A statistical analysis was performed using SPSS Statistics version 28/29 (IBM SPSS Statistics GmbH, Ehringen, Germany). Patient characteristics are reported as mean ± SD unless otherwise stated. The distribution of data was analyzed by descriptive statistics and the Kolmogorov–Smirnov test, as well as by evaluation of quantile–quantile plots. The homogeneity of variances was tested using Levene’s test. Normally distributed quantitative data with equal variances were compared with an ANCOVA or Mann–Whitney U test; unequally distributed data or data with heterogeneous variances were compared with Kruskal–Wallis tests for non-parametric samples.
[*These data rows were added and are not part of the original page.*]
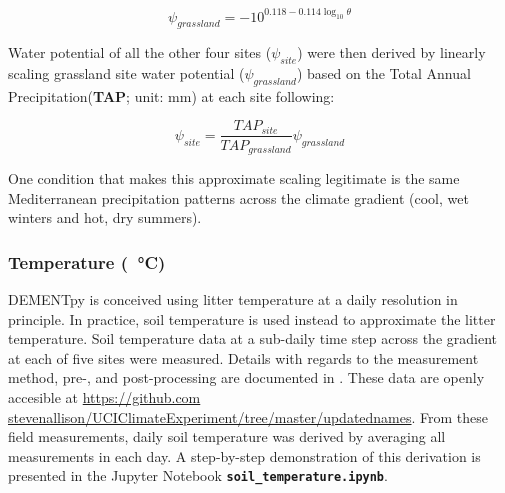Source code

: \documentclass[letterpaper, 10pt]{article}
\begin{document}
\begin{equation}
  \psi_{grassland} = -10^{0.118-0.114\log_{10} \theta}
\end{equation}

Water potential of all the other four sites ($\psi_{site}$) were then derived by linearly scaling grassland site water
potential ($\psi_{grassland}$) based on the Total Annual Precipitation(\textbf{TAP}; unit: mm) at each site following:

\begin{equation}
  \psi_{site} = \frac{TAP_{site}}{TAP_{grassland}} \psi_{grassland}
\end{equation}

One condition that makes this approximate scaling legitimate is the same Mediterranean precipitation patterns
across the climate gradient (cool, wet winters and hot, dry summers).


\subsubsection{Temperature (\SI{}{\celsius})}
DEMENTpy is conceived using litter temperature at a daily resolution in principle. In practice, soil temperature is
used instead to approximate the litter temperature. Soil temperature data at a sub-daily time step across the gradient
at each of five sites were measured. Details with regards to the measurement method, pre-, and post-processing are
documented in \citet{glassman2018decomposition}. These data are openly accesible at \url{https://github.com
stevenallison/UCIClimateExperiment/tree/master/updatednames}. From these field measurements, daily soil
temperature was derived by averaging all measurements in each day. A step-by-step demonstration of this derivation
is presented in the Jupyter Notebook \textbf{\texttt{soil\_temperature.ipynb}}.
\end{document}
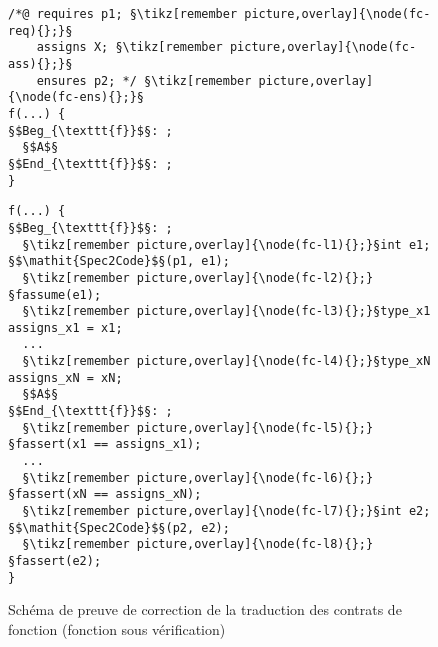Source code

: \begin{figure}[bt]
  \begin{minipage}{0.65\textwidth}
    \begin{lstlisting}[escapechar=§]
/*@ requires p1; §\tikz[remember picture,overlay]{\node(fc-req){};}§
    assigns X; §\tikz[remember picture,overlay]{\node(fc-ass){};}§
    ensures p2; */ §\tikz[remember picture,overlay]{\node(fc-ens){};}§
f(...) {
§$Beg_{\texttt{f}}$§: ;
  §$A$§
§$End_{\texttt{f}}$§: ;
}
    \end{lstlisting}
  \end{minipage}\hfill
  \begin{minipage}{0.49\textwidth}
    \begin{lstlisting}[escapechar=§]
f(...) {
§$Beg_{\texttt{f}}$§: ;
  §\tikz[remember picture,overlay]{\node(fc-l1){};}§int e1; §$\mathit{Spec2Code}$§(p1, e1);
  §\tikz[remember picture,overlay]{\node(fc-l2){};}§fassume(e1);
  §\tikz[remember picture,overlay]{\node(fc-l3){};}§type_x1 assigns_x1 = x1;
  ...
  §\tikz[remember picture,overlay]{\node(fc-l4){};}§type_xN assigns_xN = xN;
  §$A$§
§$End_{\texttt{f}}$§: ;
  §\tikz[remember picture,overlay]{\node(fc-l5){};}§fassert(x1 == assigns_x1);
  ...
  §\tikz[remember picture,overlay]{\node(fc-l6){};}§fassert(xN == assigns_xN);
  §\tikz[remember picture,overlay]{\node(fc-l7){};}§int e2; §$\mathit{Spec2Code}$§(p2, e2);
  §\tikz[remember picture,overlay]{\node(fc-l8){};}§fassert(e2);
}
    \end{lstlisting}
  \end{minipage}
  \caption{Schéma de preuve de correction de la traduction des contrats de
    fonction (fonction sous vérification)}
  \label{fig:proof-fct-contract-main}
\end{figure}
Tukey’s and Dunnet’s post hoc tests were applied for multiple comparisons between the phenotype group and the control group. The diagnostic value for discriminating a PCOS phenotype or PCOS status was assessed by calculating the area under the curve (AUC). Receiver-operating characteristic (ROC) curves were generated by plotting sensitivity versus (1-specificity). A p-value of ≤0.05 was considered statistically significant.